#### EXERCISE OBJECTIVE
Report each line of the data that contains the string "arraybackslash".
----- RECORDS TO PROCESS -----
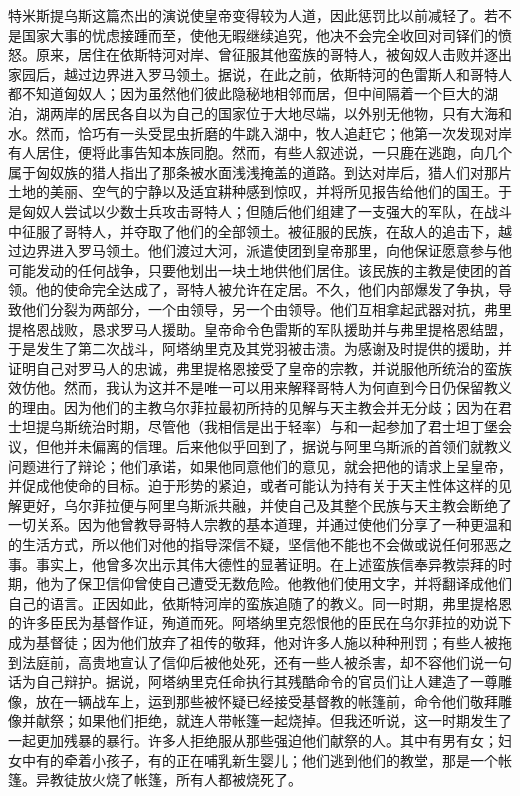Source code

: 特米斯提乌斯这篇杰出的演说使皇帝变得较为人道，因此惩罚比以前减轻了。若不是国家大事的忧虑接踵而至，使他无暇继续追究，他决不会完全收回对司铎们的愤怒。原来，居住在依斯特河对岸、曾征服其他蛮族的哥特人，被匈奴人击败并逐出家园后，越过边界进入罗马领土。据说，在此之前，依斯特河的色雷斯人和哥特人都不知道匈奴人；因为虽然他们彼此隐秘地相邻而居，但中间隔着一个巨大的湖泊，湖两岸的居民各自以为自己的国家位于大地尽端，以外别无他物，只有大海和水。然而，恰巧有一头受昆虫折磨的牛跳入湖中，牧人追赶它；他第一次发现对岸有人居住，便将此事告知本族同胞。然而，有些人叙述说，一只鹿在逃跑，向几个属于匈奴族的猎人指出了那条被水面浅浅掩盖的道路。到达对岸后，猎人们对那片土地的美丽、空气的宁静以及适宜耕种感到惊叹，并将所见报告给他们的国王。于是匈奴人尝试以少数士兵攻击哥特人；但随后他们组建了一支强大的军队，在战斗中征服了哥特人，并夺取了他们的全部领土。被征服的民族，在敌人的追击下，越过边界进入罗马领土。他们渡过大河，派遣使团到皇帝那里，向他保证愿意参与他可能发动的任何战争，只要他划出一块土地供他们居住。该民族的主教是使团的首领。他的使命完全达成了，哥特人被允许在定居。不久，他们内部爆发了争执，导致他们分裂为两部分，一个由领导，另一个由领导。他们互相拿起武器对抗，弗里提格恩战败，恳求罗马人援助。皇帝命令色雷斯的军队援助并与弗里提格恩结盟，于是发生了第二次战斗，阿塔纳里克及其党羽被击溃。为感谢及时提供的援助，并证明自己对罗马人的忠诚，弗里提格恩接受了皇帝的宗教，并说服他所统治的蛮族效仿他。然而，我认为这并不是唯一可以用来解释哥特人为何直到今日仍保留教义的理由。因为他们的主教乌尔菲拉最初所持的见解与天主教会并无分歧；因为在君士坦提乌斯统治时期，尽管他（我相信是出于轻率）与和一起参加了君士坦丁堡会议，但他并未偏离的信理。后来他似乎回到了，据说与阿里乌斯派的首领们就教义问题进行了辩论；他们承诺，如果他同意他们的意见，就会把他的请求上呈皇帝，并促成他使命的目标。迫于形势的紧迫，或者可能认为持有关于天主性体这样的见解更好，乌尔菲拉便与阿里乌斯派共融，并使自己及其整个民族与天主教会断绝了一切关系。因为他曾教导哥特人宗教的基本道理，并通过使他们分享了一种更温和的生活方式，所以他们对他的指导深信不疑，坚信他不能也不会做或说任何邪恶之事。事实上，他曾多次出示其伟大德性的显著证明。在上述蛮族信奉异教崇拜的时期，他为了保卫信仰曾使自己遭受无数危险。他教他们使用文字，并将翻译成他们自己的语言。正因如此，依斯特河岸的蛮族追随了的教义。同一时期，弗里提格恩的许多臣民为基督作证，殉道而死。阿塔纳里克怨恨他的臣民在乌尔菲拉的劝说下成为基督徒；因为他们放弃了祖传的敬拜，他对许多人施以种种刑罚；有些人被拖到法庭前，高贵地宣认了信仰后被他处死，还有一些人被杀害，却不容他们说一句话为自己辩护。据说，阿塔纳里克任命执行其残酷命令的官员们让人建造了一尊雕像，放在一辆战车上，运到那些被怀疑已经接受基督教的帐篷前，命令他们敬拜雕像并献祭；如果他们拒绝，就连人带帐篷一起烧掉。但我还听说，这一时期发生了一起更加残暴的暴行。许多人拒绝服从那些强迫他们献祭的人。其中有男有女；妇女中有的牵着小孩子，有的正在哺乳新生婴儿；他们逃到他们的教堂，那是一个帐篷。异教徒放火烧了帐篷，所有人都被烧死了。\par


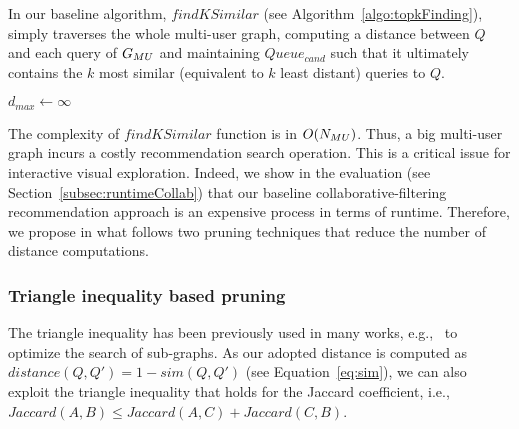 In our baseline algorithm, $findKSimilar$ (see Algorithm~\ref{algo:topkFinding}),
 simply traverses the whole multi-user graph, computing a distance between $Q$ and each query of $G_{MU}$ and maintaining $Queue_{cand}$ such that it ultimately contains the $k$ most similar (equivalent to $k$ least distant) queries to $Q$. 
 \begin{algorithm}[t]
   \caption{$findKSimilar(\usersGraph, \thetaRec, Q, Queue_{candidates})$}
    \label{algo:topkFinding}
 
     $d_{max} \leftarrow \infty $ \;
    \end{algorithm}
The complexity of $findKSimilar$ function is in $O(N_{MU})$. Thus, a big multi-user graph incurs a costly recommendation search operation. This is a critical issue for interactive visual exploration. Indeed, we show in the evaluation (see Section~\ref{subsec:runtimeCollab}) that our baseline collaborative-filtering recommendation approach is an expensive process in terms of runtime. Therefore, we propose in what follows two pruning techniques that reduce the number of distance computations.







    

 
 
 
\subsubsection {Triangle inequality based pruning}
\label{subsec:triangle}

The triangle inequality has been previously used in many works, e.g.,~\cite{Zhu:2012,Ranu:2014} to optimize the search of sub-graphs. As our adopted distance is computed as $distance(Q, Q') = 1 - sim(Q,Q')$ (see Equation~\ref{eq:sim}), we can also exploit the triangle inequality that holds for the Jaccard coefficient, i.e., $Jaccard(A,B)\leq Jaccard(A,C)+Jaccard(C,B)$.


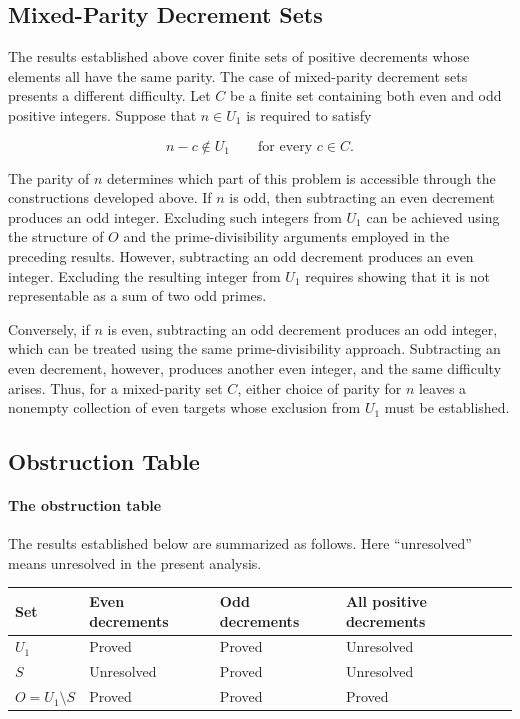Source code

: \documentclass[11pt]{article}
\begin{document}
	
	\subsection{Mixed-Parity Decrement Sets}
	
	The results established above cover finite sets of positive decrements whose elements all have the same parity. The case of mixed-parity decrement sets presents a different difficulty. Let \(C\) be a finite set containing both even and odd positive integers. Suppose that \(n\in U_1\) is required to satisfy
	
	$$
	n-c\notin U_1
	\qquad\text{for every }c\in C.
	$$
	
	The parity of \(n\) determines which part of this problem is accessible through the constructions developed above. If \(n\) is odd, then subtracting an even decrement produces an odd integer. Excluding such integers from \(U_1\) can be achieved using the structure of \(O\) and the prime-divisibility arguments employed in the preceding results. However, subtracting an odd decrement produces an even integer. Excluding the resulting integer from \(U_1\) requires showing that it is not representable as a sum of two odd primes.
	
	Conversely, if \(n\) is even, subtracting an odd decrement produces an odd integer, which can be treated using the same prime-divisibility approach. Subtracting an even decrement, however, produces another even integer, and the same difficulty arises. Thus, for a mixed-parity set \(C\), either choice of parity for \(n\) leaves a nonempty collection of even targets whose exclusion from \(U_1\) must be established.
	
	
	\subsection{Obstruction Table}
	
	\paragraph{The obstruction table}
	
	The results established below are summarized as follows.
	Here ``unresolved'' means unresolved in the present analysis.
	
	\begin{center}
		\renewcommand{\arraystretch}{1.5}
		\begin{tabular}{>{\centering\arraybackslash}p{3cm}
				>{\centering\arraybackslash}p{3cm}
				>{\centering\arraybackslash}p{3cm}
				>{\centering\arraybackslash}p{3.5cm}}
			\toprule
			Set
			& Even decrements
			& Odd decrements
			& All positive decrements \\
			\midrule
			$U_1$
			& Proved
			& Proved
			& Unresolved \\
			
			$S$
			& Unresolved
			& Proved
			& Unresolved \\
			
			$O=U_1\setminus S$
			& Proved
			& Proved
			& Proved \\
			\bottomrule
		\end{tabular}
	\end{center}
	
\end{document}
-----
#### FINISHED TASK
		\begin{tabular}{>{\centering\arraybackslash}p{3cm}
				>{\centering\arraybackslash}p{3cm}
				>{\centering\arraybackslash}p{3cm}
				>{\centering\arraybackslash}p{3.5cm}}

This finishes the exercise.